### PROBLEM TO SOLVE
Look for the word "between" in the entries below, then copy every line that has it.

### DATA SUPPLIED
━━━━━━━━━━━━━━━━━━━━

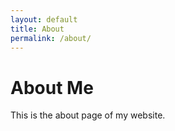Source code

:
 ```yaml
---
layout: default
title: About
permalink: /about/
---
```


# About Me
This is the about page of my website.
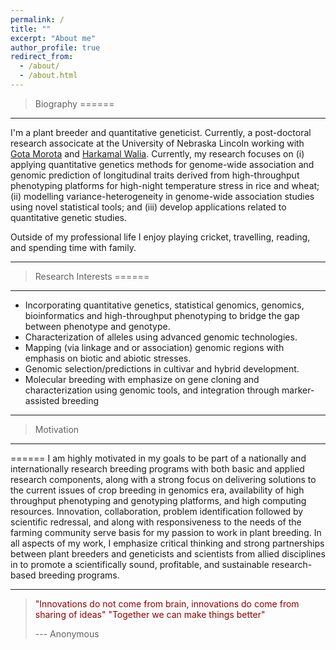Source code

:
 ```yaml
---
permalink: /
title: ""
excerpt: "About me"
author_profile: true
redirect_from: 
  - /about/
  - /about.html
---
```


> Biography
======
------
I'm a plant breeder and quantitative geneticist. Currently, a post-doctoral research associcate  at the University of Nebraska Lincoln working with [Gota Morota](http://morotalab.org/) and [Harkamal Walia](http://cropstressgenomics.org/).  Currently, my research focuses on (i) applying quantitative genetics methods for genome-wide association and genomic prediction of longitudinal traits derived from high-throughput phenotyping platforms for high-night temperature stress in rice and wheat; (ii) modelling variance-heterogeneity in genome-wide association studies using novel statistical tools; and (iii) develop applications related to quantitative genetic studies.

Outside of my professional life I enjoy playing cricket, travelling, reading, and spending time with family.

------

> Research Interests
======
------
* Incorporating quantitative genetics, statistical genomics, genomics, bioinformatics and high-throughput phenotyping to bridge the gap between phenotype and genotype.
* Characterization of alleles using advanced genomic technologies.
* Mapping (via linkage and or association) genomic regions with emphasis on biotic and abiotic stresses.
* Genomic selection/predictions in cultivar and hybrid development.
* Molecular breeding with emphasize on gene cloning and characterization using genomic tools, and integration through marker-assisted breeding

------

> Motivation
------
======
I am highly motivated in my goals to be part of a nationally and internationally research breeding programs with both basic and applied research components, along with a strong focus on delivering solutions to the current issues of crop breeding in genomics era, availability of high throughput phenotyping and genotyping platforms, and high computing resources. Innovation, collaboration, problem identification followed by scientific redressal, and along with responsiveness to the needs of the farming community serve basis for my passion to work in plant breeding. In all aspects of my work, I emphasize critical thinking and strong partnerships between plant breeders and geneticists and scientists from allied disciplines in to promote a scientifically sound, profitable, and sustainable research-based breeding programs.

------


> <span style="color:darkred">"Innovations do not come from brain, innovations do come from sharing of ideas"</span>
> <span style="color:darkred">"Together we can make things better"</span>
>
>--- Anonymous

━━━━━━━━━━━━━━━━━━━━

### RESPONSE
* Incorporating quantitative genetics, statistical genomics, genomics, bioinformatics and high-throughput phenotyping to bridge the gap between phenotype and genotype.
I am highly motivated in my goals to be part of a nationally and internationally research breeding programs with both basic and applied research components, along with a strong focus on delivering solutions to the current issues of crop breeding in genomics era, availability of high throughput phenotyping and genotyping platforms, and high computing resources. Innovation, collaboration, problem identification followed by scientific redressal, and along with responsiveness to the needs of the farming community serve basis for my passion to work in plant breeding. In all aspects of my work, I emphasize critical thinking and strong partnerships between plant breeders and geneticists and scientists from allied disciplines in to promote a scientifically sound, profitable, and sustainable research-based breeding programs.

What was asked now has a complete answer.